▶ [Assignment] Write out each entry below exactly. Do not include the images.

[Data for review Boundary: Start]

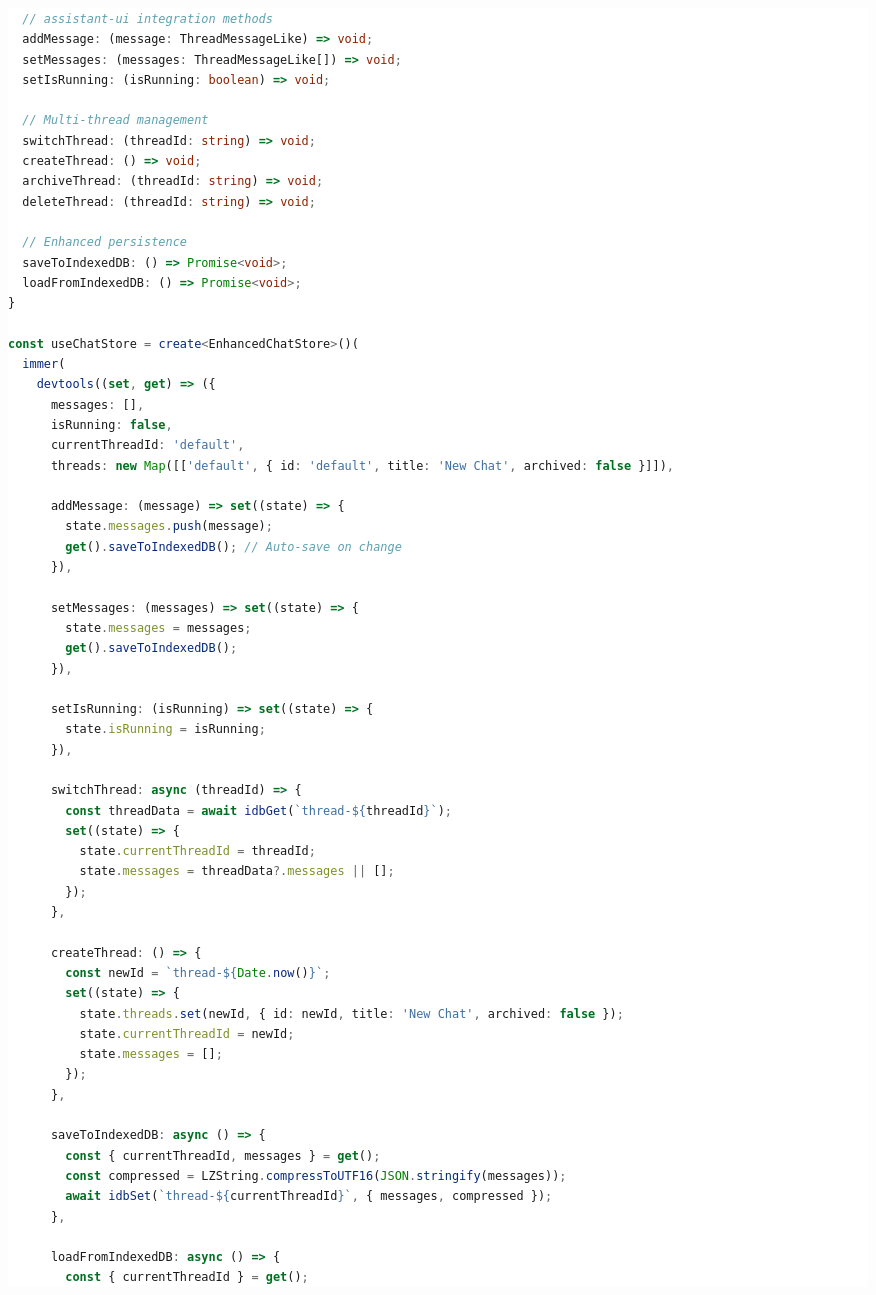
 ```typescript
  // assistant-ui integration methods
  addMessage: (message: ThreadMessageLike) => void;
  setMessages: (messages: ThreadMessageLike[]) => void;
  setIsRunning: (isRunning: boolean) => void;

  // Multi-thread management
  switchThread: (threadId: string) => void;
  createThread: () => void;
  archiveThread: (threadId: string) => void;
  deleteThread: (threadId: string) => void;

  // Enhanced persistence
  saveToIndexedDB: () => Promise<void>;
  loadFromIndexedDB: () => Promise<void>;
}

const useChatStore = create<EnhancedChatStore>()(
  immer(
    devtools((set, get) => ({
      messages: [],
      isRunning: false,
      currentThreadId: 'default',
      threads: new Map([['default', { id: 'default', title: 'New Chat', archived: false }]]),

      addMessage: (message) => set((state) => {
        state.messages.push(message);
        get().saveToIndexedDB(); // Auto-save on change
      }),

      setMessages: (messages) => set((state) => {
        state.messages = messages;
        get().saveToIndexedDB();
      }),

      setIsRunning: (isRunning) => set((state) => {
        state.isRunning = isRunning;
      }),

      switchThread: async (threadId) => {
        const threadData = await idbGet(`thread-${threadId}`);
        set((state) => {
          state.currentThreadId = threadId;
          state.messages = threadData?.messages || [];
        });
      },

      createThread: () => {
        const newId = `thread-${Date.now()}`;
        set((state) => {
          state.threads.set(newId, { id: newId, title: 'New Chat', archived: false });
          state.currentThreadId = newId;
          state.messages = [];
        });
      },

      saveToIndexedDB: async () => {
        const { currentThreadId, messages } = get();
        const compressed = LZString.compressToUTF16(JSON.stringify(messages));
        await idbSet(`thread-${currentThreadId}`, { messages, compressed });
      },

      loadFromIndexedDB: async () => {
        const { currentThreadId } = get();
```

[Data for review Boundary: End]

▶ [Output of the task]
 ```typescript
  // assistant-ui integration methods
  addMessage: (message: ThreadMessageLike) => void;
  setMessages: (messages: ThreadMessageLike[]) => void;
  setIsRunning: (isRunning: boolean) => void;

  // Multi-thread management
  switchThread: (threadId: string) => void;
  createThread: () => void;
  archiveThread: (threadId: string) => void;
  deleteThread: (threadId: string) => void;

  // Enhanced persistence
  saveToIndexedDB: () => Promise<void>;
  loadFromIndexedDB: () => Promise<void>;
}

const useChatStore = create<EnhancedChatStore>()(
  immer(
    devtools((set, get) => ({
      messages: [],
      isRunning: false,
      currentThreadId: 'default',
      threads: new Map([['default', { id: 'default', title: 'New Chat', archived: false }]]),

      addMessage: (message) => set((state) => {
        state.messages.push(message);
        get().saveToIndexedDB(); // Auto-save on change
      }),

      setMessages: (messages) => set((state) => {
        state.messages = messages;
        get().saveToIndexedDB();
      }),

      setIsRunning: (isRunning) => set((state) => {
        state.isRunning = isRunning;
      }),

      switchThread: async (threadId) => {
        const threadData = await idbGet(`thread-${threadId}`);
        set((state) => {
          state.currentThreadId = threadId;
          state.messages = threadData?.messages || [];
        });
      },

      createThread: () => {
        const newId = `thread-${Date.now()}`;
        set((state) => {
          state.threads.set(newId, { id: newId, title: 'New Chat', archived: false });
          state.currentThreadId = newId;
          state.messages = [];
        });
      },

      saveToIndexedDB: async () => {
        const { currentThreadId, messages } = get();
        const compressed = LZString.compressToUTF16(JSON.stringify(messages));
        await idbSet(`thread-${currentThreadId}`, { messages, compressed });
      },

      loadFromIndexedDB: async () => {
        const { currentThreadId } = get();
```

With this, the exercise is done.